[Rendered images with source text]
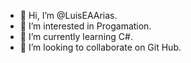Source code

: - 👋 Hi, I’m @LuisEAArias.
- 👀 I’m interested in Progamation.
- 🌱 I’m currently learning C#.
- 💞️ I’m looking to collaborate on Git Hub.

<!---
LuisEAArias/LuisEAArias is a ✨ special ✨ repository because its `README.md` (this file) appears on your GitHub profile.
You can click the Preview link to take a look at your changes.
--->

▶ **ABOUT THIS EXERCISE**
Output only the lines from the one holding "- 💞️ I’m looking to collaborate on Git Hub." through the last line above, exactly as they appear.

▶ **SOLVED PROBLEM**
- 💞️ I’m looking to collaborate on Git Hub.

<!---
LuisEAArias/LuisEAArias is a ✨ special ✨ repository because its `README.md` (this file) appears on your GitHub profile.
You can click the Preview link to take a look at your changes.
--->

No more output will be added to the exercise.